I hit 40,367 words on my novel yesterday, not including two notebooks full of (mostly useless) material I’ve yet to type into a Word document.
Are you a blogger or are you a writer? And if you’re a writer, why the fuck aren’t you writing?
I promised Mark I’d bang out 500 words a day until I finished a full draft, and he promised he’d do the same. The penalty for failing to follow through is public mockery.
Right now I’m wondering how I’ll manage to meet today’s word quota. Thanks to my (possibly incompetent, now former) dentist, one of my broken teeth is sending shooting pains into my ear and down my throat.
I feel woozy, unsteady on my feet, and I’ve spent the afternoon cursing my English/Scottish/Irish ancestry: not only am I doomed to a lifelong internal civil war, but before long all of my teeth will fall out and when my nose turns red on cold days I’ll look even more like a frightening witch-clown.
When I told her about my tooth mishaps last month, a friend urged me to:
protect what’s left of the teeth before the plaque enters your bloodstream and you develop a systemic infection and die horribly. Kinda like that guy in Silas Marner? Yeah.

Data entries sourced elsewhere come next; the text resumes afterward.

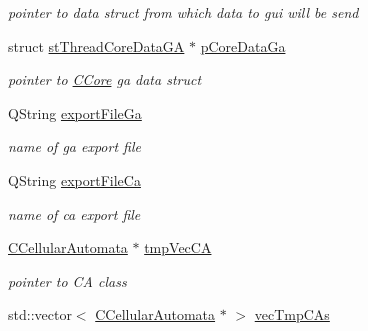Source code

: \begin{DoxyCompactItemize}
\begin{DoxyCompactList}\small\item\em pointer to data struct from which data to gui will be send \item\end{DoxyCompactList}\item 
\hypertarget{classCThreadCore_abf3c30352d0c198c224177d6638f3d95}{
struct \hyperlink{structstThreadCoreDataGA}{stThreadCoreDataGA} $\ast$ \hyperlink{classCThreadCore_abf3c30352d0c198c224177d6638f3d95}{pCoreDataGa}}
\label{classCThreadCore_abf3c30352d0c198c224177d6638f3d95}

\begin{DoxyCompactList}\small\item\em pointer to \hyperlink{classCCore}{CCore} ga data struct \item\end{DoxyCompactList}\item 
\hypertarget{classCThreadCore_a5139054ea143d81458c0c5827623495b}{
QString \hyperlink{classCThreadCore_a5139054ea143d81458c0c5827623495b}{exportFileGa}}
\label{classCThreadCore_a5139054ea143d81458c0c5827623495b}

\begin{DoxyCompactList}\small\item\em name of ga export file \item\end{DoxyCompactList}\item 
\hypertarget{classCThreadCore_ad814a51d840bd6cad637664c2e9a9bd9}{
QString \hyperlink{classCThreadCore_ad814a51d840bd6cad637664c2e9a9bd9}{exportFileCa}}
\label{classCThreadCore_ad814a51d840bd6cad637664c2e9a9bd9}

\begin{DoxyCompactList}\small\item\em name of ca export file \item\end{DoxyCompactList}\item 
\hypertarget{classCThreadCore_a955bf734623372149659859157b456bf}{
\hyperlink{classCCellularAutomata}{CCellularAutomata} $\ast$ \hyperlink{classCThreadCore_a955bf734623372149659859157b456bf}{tmpVecCA}}
\label{classCThreadCore_a955bf734623372149659859157b456bf}

\begin{DoxyCompactList}\small\item\em pointer to CA class \item\end{DoxyCompactList}\item 
\hypertarget{classCThreadCore_aef7310c60e87ac0ee0a45e5b9220d14b}{
std::vector$<$ \hyperlink{classCCellularAutomata}{CCellularAutomata} $\ast$ $>$ \hyperlink{classCThreadCore_aef7310c60e87ac0ee0a45e5b9220d14b}{vecTmpCAs}}
\label{classCThreadCore_aef7310c60e87ac0ee0a45e5b9220d14b}


\end{DoxyCompactItemize}
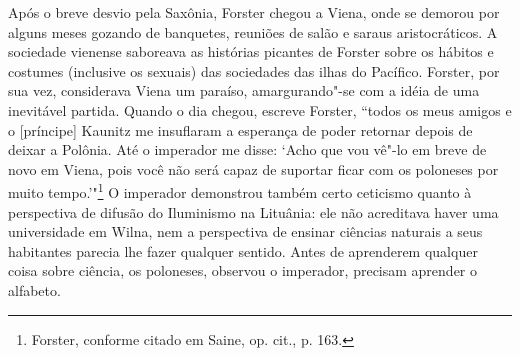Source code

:%

Após o breve desvio pela Saxônia, Forster chegou a Viena, onde se
demorou por alguns meses gozando de banquetes, reuniões de salão e
saraus aristocráticos. A sociedade vienense saboreava as histórias
picantes de Forster sobre os hábitos e costumes (inclusive os sexuais)
das sociedades das ilhas do Pacífico. Forster, por sua vez, considerava
Viena um paraíso, amargurando"-se com a idéia de uma inevitável partida.
Quando o dia chegou, escreve Forster, ``todos os meus amigos e o
{[}príncipe{]} Kaunitz me insuflaram a esperança de poder retornar
depois de deixar a Polônia. Até o imperador me disse: `Acho que vou
vê"-lo em breve de novo em Viena, pois você não será capaz de suportar
ficar com os poloneses por muito tempo.'"\footnote{Forster, conforme
  citado em Saine, op. cit., p. 163.} O imperador demonstrou também
certo ceticismo quanto à perspectiva de difusão do Iluminismo na
Lituânia: ele não acreditava haver uma universidade em Wilna, nem a
perspectiva de ensinar ciências naturais a seus habitantes parecia lhe
fazer qualquer sentido. Antes de aprenderem qualquer coisa sobre
ciência, os poloneses, observou o imperador, precisam aprender o
alfabeto.

\asterisc

%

That’s what I kept thinking about as I lay in bed last night: the plaque infection marching through my bloodstream. Also, the guy in Kate Atkinson’s Case Histories who crashed his car and woke up in the hospital because, despite his dentist’s admonitions, he’d ignored a decaying root. And my mom’s friend’s son who perished suddenly from an undetected abscess.
So I got up and told Mr. Maud what he should do with my possessions if I died in the night. He looked both amused and terrified — an expression he’s had ample opportunity to perfect in our time together — and suggested I see a new dentist.
Normally Annie Reid takes over the site on Fridays, and soon Emma Garman will step in on the first Friday of every month. But tomorrow you’re stuck with me, assuming I’m still sentient and able to function before my emergency dental appointment tomorrow afternoon.